ASSIGNMENT =>
Reproduce the records that follow exactly as they are written.

(Stored data entries)

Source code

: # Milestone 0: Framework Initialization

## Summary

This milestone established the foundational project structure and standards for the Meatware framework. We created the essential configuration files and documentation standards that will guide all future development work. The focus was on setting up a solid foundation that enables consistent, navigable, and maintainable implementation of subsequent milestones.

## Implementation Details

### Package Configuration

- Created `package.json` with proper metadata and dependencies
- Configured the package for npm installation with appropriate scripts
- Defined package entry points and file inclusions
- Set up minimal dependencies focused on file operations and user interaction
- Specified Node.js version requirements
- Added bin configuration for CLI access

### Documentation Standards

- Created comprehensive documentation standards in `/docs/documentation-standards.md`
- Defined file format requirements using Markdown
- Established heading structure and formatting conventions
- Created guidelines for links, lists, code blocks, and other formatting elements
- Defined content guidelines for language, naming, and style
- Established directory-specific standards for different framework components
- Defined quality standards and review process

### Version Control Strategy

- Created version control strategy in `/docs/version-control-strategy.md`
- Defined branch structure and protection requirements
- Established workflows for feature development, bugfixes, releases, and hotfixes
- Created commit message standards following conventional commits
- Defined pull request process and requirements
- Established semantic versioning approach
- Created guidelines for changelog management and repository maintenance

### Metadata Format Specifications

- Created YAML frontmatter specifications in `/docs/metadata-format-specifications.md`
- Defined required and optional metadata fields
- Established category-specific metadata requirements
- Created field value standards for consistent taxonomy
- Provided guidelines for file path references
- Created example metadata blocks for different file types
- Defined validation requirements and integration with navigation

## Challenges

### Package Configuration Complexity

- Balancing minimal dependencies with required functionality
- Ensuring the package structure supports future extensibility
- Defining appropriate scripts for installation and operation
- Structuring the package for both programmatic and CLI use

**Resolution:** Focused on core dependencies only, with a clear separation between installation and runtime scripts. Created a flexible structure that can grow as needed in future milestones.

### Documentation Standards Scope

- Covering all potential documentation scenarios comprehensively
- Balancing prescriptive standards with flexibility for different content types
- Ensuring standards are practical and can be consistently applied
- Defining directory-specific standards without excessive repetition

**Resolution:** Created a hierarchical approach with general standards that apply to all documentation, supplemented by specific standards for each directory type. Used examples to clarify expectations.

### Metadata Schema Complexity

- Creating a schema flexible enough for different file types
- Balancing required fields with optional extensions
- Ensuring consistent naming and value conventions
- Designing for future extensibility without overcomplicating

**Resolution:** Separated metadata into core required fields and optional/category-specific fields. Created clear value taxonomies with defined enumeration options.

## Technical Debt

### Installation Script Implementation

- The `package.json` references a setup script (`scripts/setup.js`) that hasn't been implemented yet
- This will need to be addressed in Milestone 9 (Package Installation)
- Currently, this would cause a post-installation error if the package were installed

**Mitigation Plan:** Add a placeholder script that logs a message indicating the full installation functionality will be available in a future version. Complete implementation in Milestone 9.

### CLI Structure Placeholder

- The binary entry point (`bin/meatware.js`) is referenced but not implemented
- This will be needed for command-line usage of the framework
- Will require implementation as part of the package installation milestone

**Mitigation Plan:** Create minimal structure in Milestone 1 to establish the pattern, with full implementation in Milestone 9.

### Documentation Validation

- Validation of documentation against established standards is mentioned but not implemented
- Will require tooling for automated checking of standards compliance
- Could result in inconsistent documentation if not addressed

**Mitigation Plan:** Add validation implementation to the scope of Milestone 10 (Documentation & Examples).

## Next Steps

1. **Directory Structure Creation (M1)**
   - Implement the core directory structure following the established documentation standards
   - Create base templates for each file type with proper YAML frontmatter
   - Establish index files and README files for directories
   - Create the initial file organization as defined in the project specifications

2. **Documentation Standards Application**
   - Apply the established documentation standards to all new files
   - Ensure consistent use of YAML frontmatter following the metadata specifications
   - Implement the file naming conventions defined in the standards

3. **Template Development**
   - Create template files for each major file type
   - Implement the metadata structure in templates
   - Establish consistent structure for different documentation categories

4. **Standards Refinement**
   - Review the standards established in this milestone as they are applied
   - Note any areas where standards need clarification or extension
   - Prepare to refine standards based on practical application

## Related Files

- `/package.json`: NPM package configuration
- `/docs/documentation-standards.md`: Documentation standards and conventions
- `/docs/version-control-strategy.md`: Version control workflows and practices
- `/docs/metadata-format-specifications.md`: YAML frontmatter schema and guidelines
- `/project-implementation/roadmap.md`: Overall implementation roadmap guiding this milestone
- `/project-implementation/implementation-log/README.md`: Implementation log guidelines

RESPONSE FOR THIS EXERCISE =>
Source code

: # Milestone 0: Framework Initialization

## Summary

This milestone established the foundational project structure and standards for the Meatware framework. We created the essential configuration files and documentation standards that will guide all future development work. The focus was on setting up a solid foundation that enables consistent, navigable, and maintainable implementation of subsequent milestones.

## Implementation Details

### Package Configuration

- Created `package.json` with proper metadata and dependencies
- Configured the package for npm installation with appropriate scripts
- Defined package entry points and file inclusions
- Set up minimal dependencies focused on file operations and user interaction
- Specified Node.js version requirements
- Added bin configuration for CLI access

### Documentation Standards

- Created comprehensive documentation standards in `/docs/documentation-standards.md`
- Defined file format requirements using Markdown
- Established heading structure and formatting conventions
- Created guidelines for links, lists, code blocks, and other formatting elements
- Defined content guidelines for language, naming, and style
- Established directory-specific standards for different framework components
- Defined quality standards and review process

### Version Control Strategy

- Created version control strategy in `/docs/version-control-strategy.md`
- Defined branch structure and protection requirements
- Established workflows for feature development, bugfixes, releases, and hotfixes
- Created commit message standards following conventional commits
- Defined pull request process and requirements
- Established semantic versioning approach
- Created guidelines for changelog management and repository maintenance

### Metadata Format Specifications

- Created YAML frontmatter specifications in `/docs/metadata-format-specifications.md`
- Defined required and optional metadata fields
- Established category-specific metadata requirements
- Created field value standards for consistent taxonomy
- Provided guidelines for file path references
- Created example metadata blocks for different file types
- Defined validation requirements and integration with navigation

## Challenges

### Package Configuration Complexity

- Balancing minimal dependencies with required functionality
- Ensuring the package structure supports future extensibility
- Defining appropriate scripts for installation and operation
- Structuring the package for both programmatic and CLI use

**Resolution:** Focused on core dependencies only, with a clear separation between installation and runtime scripts. Created a flexible structure that can grow as needed in future milestones.

### Documentation Standards Scope

- Covering all potential documentation scenarios comprehensively
- Balancing prescriptive standards with flexibility for different content types
- Ensuring standards are practical and can be consistently applied
- Defining directory-specific standards without excessive repetition

**Resolution:** Created a hierarchical approach with general standards that apply to all documentation, supplemented by specific standards for each directory type. Used examples to clarify expectations.

### Metadata Schema Complexity

- Creating a schema flexible enough for different file types
- Balancing required fields with optional extensions
- Ensuring consistent naming and value conventions
- Designing for future extensibility without overcomplicating

**Resolution:** Separated metadata into core required fields and optional/category-specific fields. Created clear value taxonomies with defined enumeration options.

## Technical Debt

### Installation Script Implementation

- The `package.json` references a setup script (`scripts/setup.js`) that hasn't been implemented yet
- This will need to be addressed in Milestone 9 (Package Installation)
- Currently, this would cause a post-installation error if the package were installed

**Mitigation Plan:** Add a placeholder script that logs a message indicating the full installation functionality will be available in a future version. Complete implementation in Milestone 9.

### CLI Structure Placeholder

- The binary entry point (`bin/meatware.js`) is referenced but not implemented
- This will be needed for command-line usage of the framework
- Will require implementation as part of the package installation milestone

**Mitigation Plan:** Create minimal structure in Milestone 1 to establish the pattern, with full implementation in Milestone 9.

### Documentation Validation

- Validation of documentation against established standards is mentioned but not implemented
- Will require tooling for automated checking of standards compliance
- Could result in inconsistent documentation if not addressed

**Mitigation Plan:** Add validation implementation to the scope of Milestone 10 (Documentation & Examples).

## Next Steps

1. **Directory Structure Creation (M1)**
   - Implement the core directory structure following the established documentation standards
   - Create base templates for each file type with proper YAML frontmatter
   - Establish index files and README files for directories
   - Create the initial file organization as defined in the project specifications

2. **Documentation Standards Application**
   - Apply the established documentation standards to all new files
   - Ensure consistent use of YAML frontmatter following the metadata specifications
   - Implement the file naming conventions defined in the standards

3. **Template Development**
   - Create template files for each major file type
   - Implement the metadata structure in templates
   - Establish consistent structure for different documentation categories

4. **Standards Refinement**
   - Review the standards established in this milestone as they are applied
   - Note any areas where standards need clarification or extension
   - Prepare to refine standards based on practical application

## Related Files

- `/package.json`: NPM package configuration
- `/docs/documentation-standards.md`: Documentation standards and conventions
- `/docs/version-control-strategy.md`: Version control workflows and practices
- `/docs/metadata-format-specifications.md`: YAML frontmatter schema and guidelines
- `/project-implementation/roadmap.md`: Overall implementation roadmap guiding this milestone
- `/project-implementation/implementation-log/README.md`: Implementation log guidelines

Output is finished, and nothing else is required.